Filter the listing below down to the lines with the word "where" and copy those.

_Data for this task_:
■ ■ ■ ■ ■

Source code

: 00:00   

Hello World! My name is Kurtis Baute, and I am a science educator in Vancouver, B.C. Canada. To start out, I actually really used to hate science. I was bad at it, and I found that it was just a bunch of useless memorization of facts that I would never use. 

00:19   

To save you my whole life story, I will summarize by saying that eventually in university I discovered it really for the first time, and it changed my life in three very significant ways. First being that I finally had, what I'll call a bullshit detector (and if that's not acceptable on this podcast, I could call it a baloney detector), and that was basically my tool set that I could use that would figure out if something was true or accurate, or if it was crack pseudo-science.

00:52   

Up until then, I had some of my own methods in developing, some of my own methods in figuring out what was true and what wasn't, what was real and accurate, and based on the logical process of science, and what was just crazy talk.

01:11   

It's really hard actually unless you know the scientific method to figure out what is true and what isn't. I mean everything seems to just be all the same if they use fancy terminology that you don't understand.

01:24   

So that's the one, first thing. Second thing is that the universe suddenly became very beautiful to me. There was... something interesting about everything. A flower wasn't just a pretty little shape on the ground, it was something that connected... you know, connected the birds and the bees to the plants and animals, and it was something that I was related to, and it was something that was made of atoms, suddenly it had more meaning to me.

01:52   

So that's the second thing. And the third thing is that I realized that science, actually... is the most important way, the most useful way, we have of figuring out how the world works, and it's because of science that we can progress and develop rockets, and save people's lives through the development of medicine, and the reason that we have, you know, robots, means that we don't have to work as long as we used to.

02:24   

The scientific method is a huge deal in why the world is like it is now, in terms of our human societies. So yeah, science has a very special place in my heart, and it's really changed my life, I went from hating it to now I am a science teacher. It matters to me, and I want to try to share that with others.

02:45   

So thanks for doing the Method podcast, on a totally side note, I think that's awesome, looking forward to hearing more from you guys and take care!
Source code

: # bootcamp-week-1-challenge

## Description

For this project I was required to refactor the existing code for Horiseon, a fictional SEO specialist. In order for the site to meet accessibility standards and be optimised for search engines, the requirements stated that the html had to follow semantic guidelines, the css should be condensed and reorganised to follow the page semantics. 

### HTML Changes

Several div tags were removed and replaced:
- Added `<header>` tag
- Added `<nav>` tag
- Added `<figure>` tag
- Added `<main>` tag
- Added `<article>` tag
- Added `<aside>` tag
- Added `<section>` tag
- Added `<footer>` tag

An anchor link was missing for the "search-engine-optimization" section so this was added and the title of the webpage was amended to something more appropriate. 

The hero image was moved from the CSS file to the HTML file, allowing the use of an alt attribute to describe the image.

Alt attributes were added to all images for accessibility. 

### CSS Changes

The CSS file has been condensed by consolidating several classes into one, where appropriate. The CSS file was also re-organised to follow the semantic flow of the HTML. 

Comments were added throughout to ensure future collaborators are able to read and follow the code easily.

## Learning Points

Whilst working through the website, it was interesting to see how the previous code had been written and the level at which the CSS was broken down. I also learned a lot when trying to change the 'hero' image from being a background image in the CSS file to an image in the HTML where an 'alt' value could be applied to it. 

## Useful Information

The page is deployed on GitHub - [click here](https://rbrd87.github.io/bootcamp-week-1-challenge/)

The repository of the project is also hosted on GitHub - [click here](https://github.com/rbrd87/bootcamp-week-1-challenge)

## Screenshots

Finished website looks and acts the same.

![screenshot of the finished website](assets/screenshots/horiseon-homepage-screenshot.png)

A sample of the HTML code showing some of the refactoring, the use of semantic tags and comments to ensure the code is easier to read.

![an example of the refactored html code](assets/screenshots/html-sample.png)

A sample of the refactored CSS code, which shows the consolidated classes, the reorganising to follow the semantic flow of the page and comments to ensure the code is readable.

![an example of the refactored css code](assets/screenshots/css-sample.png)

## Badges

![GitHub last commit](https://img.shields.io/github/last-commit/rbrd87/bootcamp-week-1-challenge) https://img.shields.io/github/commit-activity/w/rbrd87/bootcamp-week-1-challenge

■ ■ ■ ■ ■

_Task solution_:
The CSS file has been condensed by consolidating several classes into one, where appropriate. The CSS file was also re-organised to follow the semantic flow of the HTML. 
Whilst working through the website, it was interesting to see how the previous code had been written and the level at which the CSS was broken down. I also learned a lot when trying to change the 'hero' image from being a background image in the CSS file to an image in the HTML where an 'alt' value could be applied to it. 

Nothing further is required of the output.